___ Records shown
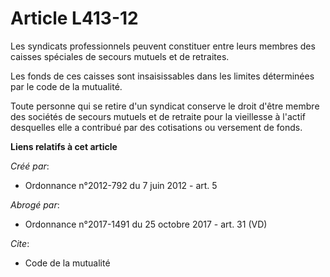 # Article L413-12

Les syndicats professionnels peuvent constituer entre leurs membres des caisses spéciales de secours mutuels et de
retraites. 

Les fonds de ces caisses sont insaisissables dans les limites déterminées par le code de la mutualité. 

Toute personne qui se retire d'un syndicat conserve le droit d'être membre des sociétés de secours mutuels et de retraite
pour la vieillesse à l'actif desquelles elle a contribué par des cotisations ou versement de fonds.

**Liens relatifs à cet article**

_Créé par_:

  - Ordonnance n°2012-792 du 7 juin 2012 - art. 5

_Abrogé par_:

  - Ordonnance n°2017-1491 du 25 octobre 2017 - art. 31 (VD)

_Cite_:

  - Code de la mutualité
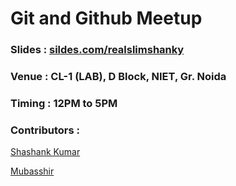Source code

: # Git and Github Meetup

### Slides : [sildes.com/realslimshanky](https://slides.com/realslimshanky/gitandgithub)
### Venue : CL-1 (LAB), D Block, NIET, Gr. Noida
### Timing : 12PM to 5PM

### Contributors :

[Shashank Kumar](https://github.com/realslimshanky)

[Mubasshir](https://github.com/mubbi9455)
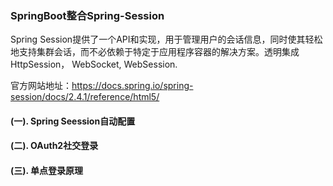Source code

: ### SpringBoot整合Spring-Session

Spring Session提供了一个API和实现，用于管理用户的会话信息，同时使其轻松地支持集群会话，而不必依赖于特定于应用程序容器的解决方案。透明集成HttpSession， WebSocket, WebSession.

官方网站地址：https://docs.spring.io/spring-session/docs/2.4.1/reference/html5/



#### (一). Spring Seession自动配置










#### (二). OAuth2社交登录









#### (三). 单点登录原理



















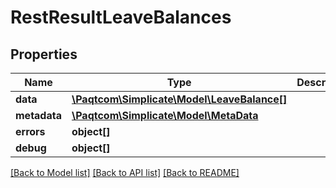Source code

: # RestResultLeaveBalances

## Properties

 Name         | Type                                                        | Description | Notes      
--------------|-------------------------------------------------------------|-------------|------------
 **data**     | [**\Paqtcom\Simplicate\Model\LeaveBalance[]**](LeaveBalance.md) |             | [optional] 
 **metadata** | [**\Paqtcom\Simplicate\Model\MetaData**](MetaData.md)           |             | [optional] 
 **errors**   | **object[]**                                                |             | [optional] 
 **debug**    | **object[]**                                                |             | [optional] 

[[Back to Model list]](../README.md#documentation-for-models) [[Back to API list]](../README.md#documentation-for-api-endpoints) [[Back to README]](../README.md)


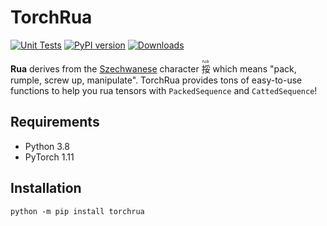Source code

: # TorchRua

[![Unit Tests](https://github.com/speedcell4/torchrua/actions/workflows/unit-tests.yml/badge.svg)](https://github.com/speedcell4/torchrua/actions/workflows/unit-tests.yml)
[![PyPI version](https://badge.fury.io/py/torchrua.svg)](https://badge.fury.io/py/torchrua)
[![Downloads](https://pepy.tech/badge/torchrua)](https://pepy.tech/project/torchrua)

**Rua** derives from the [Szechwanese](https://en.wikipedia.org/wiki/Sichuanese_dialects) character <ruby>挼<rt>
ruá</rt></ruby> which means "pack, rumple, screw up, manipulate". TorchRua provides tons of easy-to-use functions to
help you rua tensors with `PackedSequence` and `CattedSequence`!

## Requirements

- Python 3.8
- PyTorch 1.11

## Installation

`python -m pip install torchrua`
______
___ Records shown
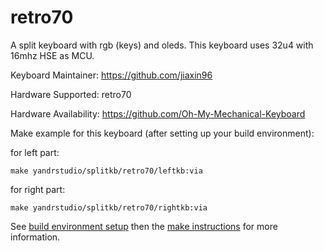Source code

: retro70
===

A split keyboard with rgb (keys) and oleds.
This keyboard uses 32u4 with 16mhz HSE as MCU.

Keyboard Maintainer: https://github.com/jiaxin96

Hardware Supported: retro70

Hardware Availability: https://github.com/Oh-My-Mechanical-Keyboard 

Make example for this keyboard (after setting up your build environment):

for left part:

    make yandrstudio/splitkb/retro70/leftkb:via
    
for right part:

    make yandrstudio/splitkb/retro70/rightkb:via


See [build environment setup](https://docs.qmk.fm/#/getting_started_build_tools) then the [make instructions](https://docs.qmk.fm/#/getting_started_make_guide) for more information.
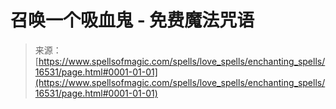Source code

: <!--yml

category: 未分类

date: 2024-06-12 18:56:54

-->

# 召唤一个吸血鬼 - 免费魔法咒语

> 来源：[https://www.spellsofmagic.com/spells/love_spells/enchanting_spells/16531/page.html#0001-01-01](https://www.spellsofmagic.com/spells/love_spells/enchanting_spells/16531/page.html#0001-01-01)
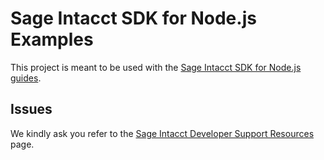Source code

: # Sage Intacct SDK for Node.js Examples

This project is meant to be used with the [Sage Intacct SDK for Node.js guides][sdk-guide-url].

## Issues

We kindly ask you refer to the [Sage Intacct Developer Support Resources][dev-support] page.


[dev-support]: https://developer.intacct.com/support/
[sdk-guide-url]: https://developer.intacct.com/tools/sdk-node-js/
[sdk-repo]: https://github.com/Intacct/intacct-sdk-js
______
■ What this task involves ■
Copy out each line in the preceding records that contains "environment".

■ Reply ■
Make example for this keyboard (after setting up your build environment):
See [build environment setup](https://docs.qmk.fm/#/getting_started_build_tools) then the [make instructions](https://docs.qmk.fm/#/getting_started_make_guide) for more information.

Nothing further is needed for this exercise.